ダーク・ファンタジー小説

Re: 明鏡止水【オリキャラ募集中】 ( No.9 )
日時: 2015/03/21 16:22
名前: ノクト (ID: ae8EVJ5z)


ほうら。
また。
またこの迷宮に迷い込んだ者たちがいる。
一、二、三人。
青い少女と、灰色の少女と、マグナムを持った少年。
彼女等もまた、この迷宮に招かれし者。
【導き手】の願いにのっとって連れてこられた者たち。
導き手———すなわち、この者たちを迷宮に誘い込んだ張本人。
そして現実世界と虚像の世界を支配する——ヒトが『神』と崇める者。


ここは虚像の世界、つまりは現実と因果律という特殊な鎖で結びつけられた異空間。
此方の世界と彼方の世界は互いに干渉し合い、その干渉の果てにあるものがヒトが呼ぶ『未来』というものだ。
つまりこの原理は法則であり摂理でもある。
原理、というのはこの虚像の世界と現実世界に共通するものだ。
ヒトの言葉ではうまく表せないが、複雑な関係で結ばれている。

さてさて。

これだけの人数ならゲームを開催できる。
まぁ人数はこれから増えるかもしれないけど——それもそれで良い。
ゲームは人数が多い方が楽しいのだから。
ん?私は参加しないよ?
私はヒトじゃないから。
ヒトの言葉でいえば私は———AIという奴かな。
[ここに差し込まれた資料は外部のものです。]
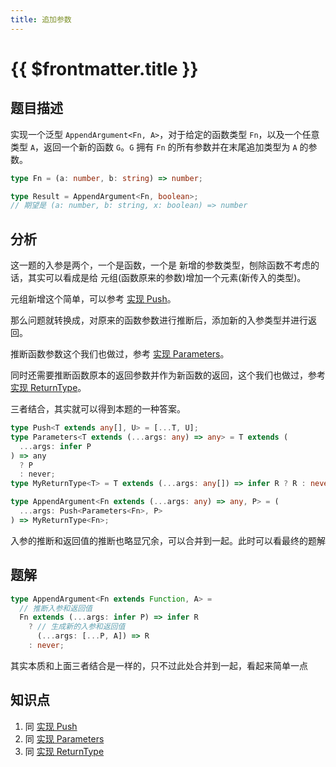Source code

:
 ```yaml
---
title: 追加参数
---
```


# {{ $frontmatter.title }}

## 题目描述

实现一个泛型 `AppendArgument<Fn, A>`，对于给定的函数类型 `Fn`，以及一个任意类型 `A`，返回一个新的函数 `G`。`G` 拥有 `Fn` 的所有参数并在末尾追加类型为 `A` 的参数。

```typescript
type Fn = (a: number, b: string) => number;

type Result = AppendArgument<Fn, boolean>;
// 期望是 (a: number, b: string, x: boolean) => number
```

## 分析

这一题的入参是两个，一个是函数，一个是 新增的参数类型，刨除函数不考虑的话，其实可以看成是给 元组(函数原来的参数)增加一个元素(新传入的类型)。

元组新增这个简单，可以参考 [实现 Push](/basic/实现Push.md)。

那么问题就转换成，对原来的函数参数进行推断后，添加新的入参类型并进行返回。

推断函数参数这个我们也做过，参考 [实现 Parameters](/basic/实现Parameters.md)。

同时还需要推断函数原本的返回参数并作为新函数的返回，这个我们也做过，参考 [实现 ReturnType](/medium/获取函数返回类型.md)。

三者结合，其实就可以得到本题的一种答案。

```ts
type Push<T extends any[], U> = [...T, U];
type Parameters<T extends (...args: any) => any> = T extends (
  ...args: infer P
) => any
  ? P
  : never;
type MyReturnType<T> = T extends (...args: any[]) => infer R ? R : never;

type AppendArgument<Fn extends (...args: any) => any, P> = (
  ...args: Push<Parameters<Fn>, P>
) => MyReturnType<Fn>;
```

入参的推断和返回值的推断也略显冗余，可以合并到一起。此时可以看最终的题解

## 题解

```ts
type AppendArgument<Fn extends Function, A> =
  // 推断入参和返回值
  Fn extends (...args: infer P) => infer R
    ? // 生成新的入参和返回值
      (...args: [...P, A]) => R
    : never;
```

其实本质和上面三者结合是一样的，只不过此处合并到一起，看起来简单一点

## 知识点

1. 同 [实现 Push](/basic/实现Push.md)
2. 同 [实现 Parameters](/basic/实现Parameters.md)
3. 同 [实现 ReturnType](/medium/获取函数返回类型.md)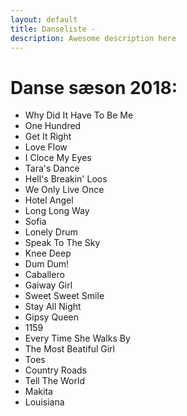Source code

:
 ```yaml
---
layout: default
title: Danseliste -
description: Awesome description here
---
```



# Danse sæson 2018:


* Why Did It Have To Be Me
* One Hundred
* Get It Right
* Love Flow
* I Cloce My Eyes
* Tara's Dance
* Hell's Breakin' Loos
* We Only Live Once
* Hotel Angel
* Long Long Way
* Sofia
* Lonely Drum
* Speak To The Sky
* Knee Deep
* Dum Dum!
* Caballero
* Gaiway Girl
* Sweet Sweet Smile
* Stay All Night
* Gipsy Queen
* 1159
* Every Time She Walks By
* The Most Beatiful Girl
* Toes
* Country Roads
* Tell The World
* Makita
* Louisiana

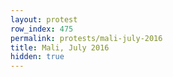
 ```yaml
---
layout: protest
row_index: 475
permalink: protests/mali-july-2016
title: Mali, July 2016
hidden: true
---
```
この迷宮を管理するための。
だから、ゲームの妨害も補助も出来るの。
私は青い燐光が走るスクリーンに手をかざし、ゲームの出場者を確認する。
ゲームの開始ボタンをぽちっと押して、出場者を大広間にワープさせる。
その途端ブザーが鳴り響いて、私の身体が透けていく。
浮かんでいる文字は「DELETE」の文字。
ああ、少し遊びすぎちゃったかなぁ。
でも怖くは無い。
消えるとしても痛みは無いし、バックアップデータならいくらでもある。
それを使えば私は何度でも甦る。
まぁ多少記憶の欠落はあるんだけど——
そういう状況も悪くは無いよね。
あれこれ考えているうちに私の体は消えていく。
音も無く、静かに。
私の身体が完全に消滅したとき——
電子音声が鳴り響き、私の身体は何事も無かったかのように再生していた。
バックアップデータのお陰だろう。
これでようやく、このゲームを楽しむことができる。
そう思うと胸がドキドキドキドキ、高鳴る。
AIにも、知りたいという好奇心や要求はある。
導き手がそのように作ったから。


あっ、そろそろ時間みたい。ゲームの開始時間が迫っている。
私は唇の端を吊り上げて、出場者がいる大広間にワープした。